The Sim review into Black Lung suggested a smaller number of doctors for the assessments; the union said it should be no more than eight, but more highly trained, as there is currently no formal system for assessing or training the doctors. The review found that out of 256 lung function test samples, 40 per cent were poorly conducted by the selected doctors, and 41 per cent of the tests were not accurately interpreted.
The union said these findings should emphasise the need for proper training of all radiographers and doctors who assess coal worker’s health to international standards.
They are also calling for radiologists to be trained in the B-reader programme, which was implemented in the United States for more consistency in the reading of coal miners’ X-rays.
Smyth added that the current lax enforcement of coal dust regulations and poor medical training ‘is now costing dozens of miners their lives and many more their health. This situation needs to be ended now.’
• The AMWU (Australian Manufacturing Workers Union) has strongly warned against weakening Victoria’s asbestos protections after reports that WorkSafe is considering excluding work on buildings constructed after 2003 from mandatory checking for the deadly substance.
The proposed change in a draft set of new WorkSafe regulations has been quietly pushed by property developers and backed by the Housing Industry Association, according to a report in Fairfax media. AMWU Victorian State Secretary Steve Dargavel said it would be among issues he would be taking up next week when he meets the minister for WorkSafe, Robin Scott.
‘Asbestos keeps being discovered in imported building materials on new construction projects, so it would be outrageous if WorkSafe considered winding back compulsory asbestos checks for any work on buildings put up after 2003,’ Dargavel said. If anything, we need WorkSafe being far more proactive because Border Force are failing to properly check imports. We’ve identified numerous instances where imported parts containing asbestos are being used in machinery which manufacturing workers are expected to maintain.’
Last month, the discovery of asbestos tiles and building materials imported from China by supplier Yuanda caused major disruption to building projects in Brisbane and Perth. Unions had not been told by WorkSafe Victoria during the past two years of detailed discussions on updating safety regulations that any rules governing asbestos were subject to change. Final submissions on the updating of regulations are due next month.
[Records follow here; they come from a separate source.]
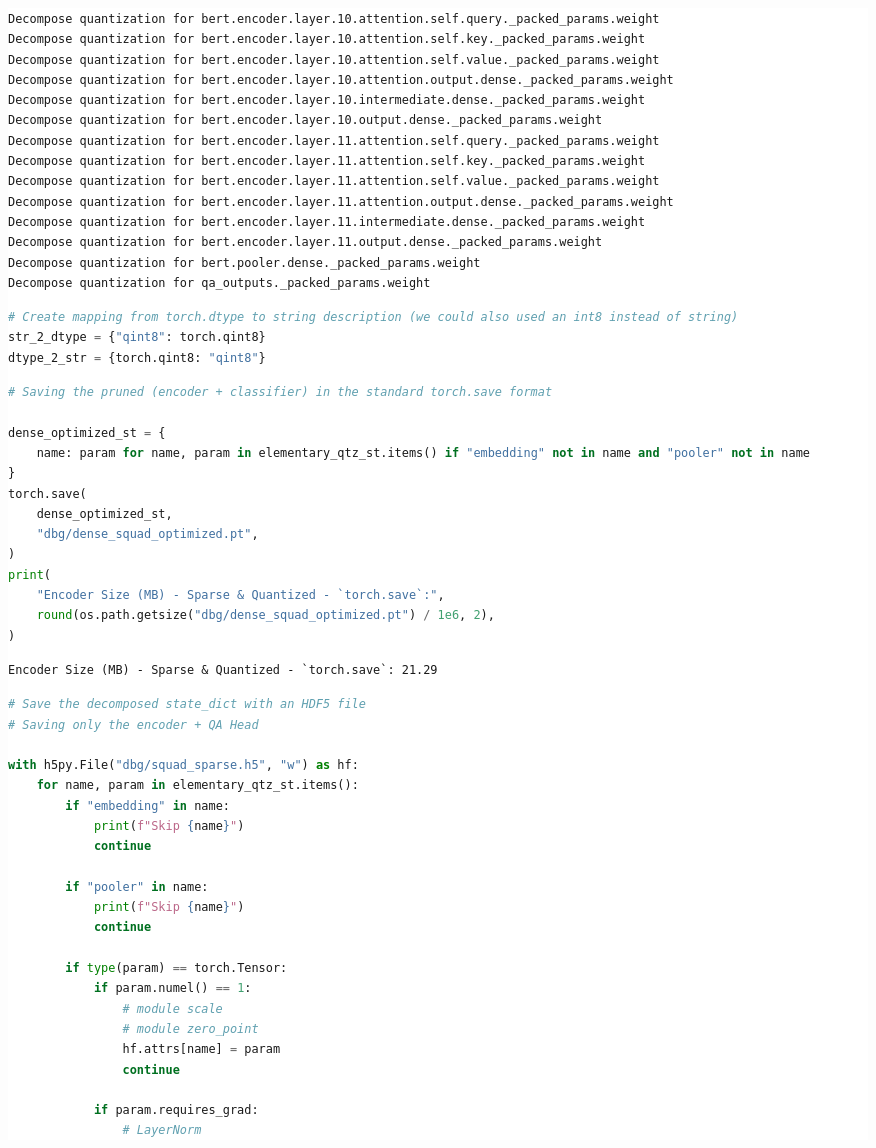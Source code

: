     Decompose quantization for bert.encoder.layer.10.attention.self.query._packed_params.weight
    Decompose quantization for bert.encoder.layer.10.attention.self.key._packed_params.weight
    Decompose quantization for bert.encoder.layer.10.attention.self.value._packed_params.weight
    Decompose quantization for bert.encoder.layer.10.attention.output.dense._packed_params.weight
    Decompose quantization for bert.encoder.layer.10.intermediate.dense._packed_params.weight
    Decompose quantization for bert.encoder.layer.10.output.dense._packed_params.weight
    Decompose quantization for bert.encoder.layer.11.attention.self.query._packed_params.weight
    Decompose quantization for bert.encoder.layer.11.attention.self.key._packed_params.weight
    Decompose quantization for bert.encoder.layer.11.attention.self.value._packed_params.weight
    Decompose quantization for bert.encoder.layer.11.attention.output.dense._packed_params.weight
    Decompose quantization for bert.encoder.layer.11.intermediate.dense._packed_params.weight
    Decompose quantization for bert.encoder.layer.11.output.dense._packed_params.weight
    Decompose quantization for bert.pooler.dense._packed_params.weight
    Decompose quantization for qa_outputs._packed_params.weight



```python
# Create mapping from torch.dtype to string description (we could also used an int8 instead of string)
str_2_dtype = {"qint8": torch.qint8}
dtype_2_str = {torch.qint8: "qint8"}
```


```python
# Saving the pruned (encoder + classifier) in the standard torch.save format

dense_optimized_st = {
    name: param for name, param in elementary_qtz_st.items() if "embedding" not in name and "pooler" not in name
}
torch.save(
    dense_optimized_st,
    "dbg/dense_squad_optimized.pt",
)
print(
    "Encoder Size (MB) - Sparse & Quantized - `torch.save`:",
    round(os.path.getsize("dbg/dense_squad_optimized.pt") / 1e6, 2),
)
```

    Encoder Size (MB) - Sparse & Quantized - `torch.save`: 21.29



```python
# Save the decomposed state_dict with an HDF5 file
# Saving only the encoder + QA Head

with h5py.File("dbg/squad_sparse.h5", "w") as hf:
    for name, param in elementary_qtz_st.items():
        if "embedding" in name:
            print(f"Skip {name}")
            continue

        if "pooler" in name:
            print(f"Skip {name}")
            continue

        if type(param) == torch.Tensor:
            if param.numel() == 1:
                # module scale
                # module zero_point
                hf.attrs[name] = param
                continue

            if param.requires_grad:
                # LayerNorm
```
Dargavel said the weakening of Australian protections was a flow-on from free trade agreements like that with China, which increased imports of materials where we could not verify the authenticity of Material Safety Data Sheets. ”I think we’ll see employers increasingly seeking to weaken Australian protections in the name of free trade agreements so they can cut costs, whether it be importing unsafe steel or relaxing checks on asbestos,’ he said.